-- Work to complete --
Pick each line containing "gets" out of the records.

-- Data items --
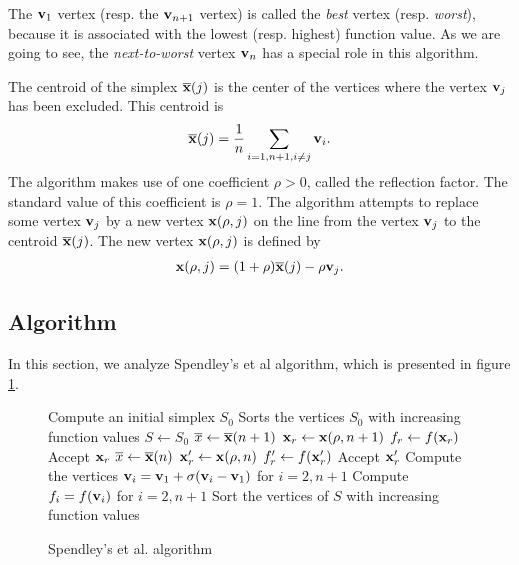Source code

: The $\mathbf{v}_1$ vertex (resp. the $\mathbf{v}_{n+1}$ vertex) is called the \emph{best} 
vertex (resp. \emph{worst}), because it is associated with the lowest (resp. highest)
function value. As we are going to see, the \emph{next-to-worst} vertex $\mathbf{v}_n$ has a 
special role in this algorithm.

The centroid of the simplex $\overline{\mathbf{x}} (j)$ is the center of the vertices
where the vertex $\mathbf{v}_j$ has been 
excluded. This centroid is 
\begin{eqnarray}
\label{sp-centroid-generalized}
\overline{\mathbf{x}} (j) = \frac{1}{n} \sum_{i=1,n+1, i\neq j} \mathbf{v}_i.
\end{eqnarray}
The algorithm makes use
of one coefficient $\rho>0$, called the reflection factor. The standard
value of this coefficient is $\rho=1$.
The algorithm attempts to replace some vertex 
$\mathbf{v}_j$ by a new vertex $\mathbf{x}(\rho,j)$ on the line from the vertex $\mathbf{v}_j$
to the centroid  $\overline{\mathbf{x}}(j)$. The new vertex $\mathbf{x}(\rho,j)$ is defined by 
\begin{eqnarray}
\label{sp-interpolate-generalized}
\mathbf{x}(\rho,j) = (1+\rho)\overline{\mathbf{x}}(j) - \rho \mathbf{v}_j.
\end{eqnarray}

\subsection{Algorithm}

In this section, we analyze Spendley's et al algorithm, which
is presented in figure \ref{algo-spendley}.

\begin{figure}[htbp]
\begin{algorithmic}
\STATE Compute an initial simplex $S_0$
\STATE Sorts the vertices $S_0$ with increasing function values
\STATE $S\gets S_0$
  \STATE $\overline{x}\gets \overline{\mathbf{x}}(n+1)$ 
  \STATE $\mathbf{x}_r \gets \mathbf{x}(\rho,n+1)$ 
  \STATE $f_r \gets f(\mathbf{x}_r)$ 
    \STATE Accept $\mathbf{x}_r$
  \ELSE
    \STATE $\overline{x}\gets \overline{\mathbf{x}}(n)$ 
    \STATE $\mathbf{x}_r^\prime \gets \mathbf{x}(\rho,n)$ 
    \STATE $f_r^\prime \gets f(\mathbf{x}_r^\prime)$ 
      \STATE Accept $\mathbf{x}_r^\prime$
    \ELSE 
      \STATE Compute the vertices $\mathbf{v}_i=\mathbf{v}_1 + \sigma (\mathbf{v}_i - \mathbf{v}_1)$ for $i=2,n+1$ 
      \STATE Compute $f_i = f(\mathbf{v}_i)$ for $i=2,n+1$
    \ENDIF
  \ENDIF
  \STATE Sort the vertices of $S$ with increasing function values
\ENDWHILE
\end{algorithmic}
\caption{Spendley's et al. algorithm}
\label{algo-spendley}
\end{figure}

-- Completed task --
\STATE $S\gets S_0$
  \STATE $\overline{x}\gets \overline{\mathbf{x}}(n+1)$ 
  \STATE $\mathbf{x}_r \gets \mathbf{x}(\rho,n+1)$ 
  \STATE $f_r \gets f(\mathbf{x}_r)$ 
    \STATE $\overline{x}\gets \overline{\mathbf{x}}(n)$ 
    \STATE $\mathbf{x}_r^\prime \gets \mathbf{x}(\rho,n)$ 
    \STATE $f_r^\prime \gets f(\mathbf{x}_r^\prime)$ 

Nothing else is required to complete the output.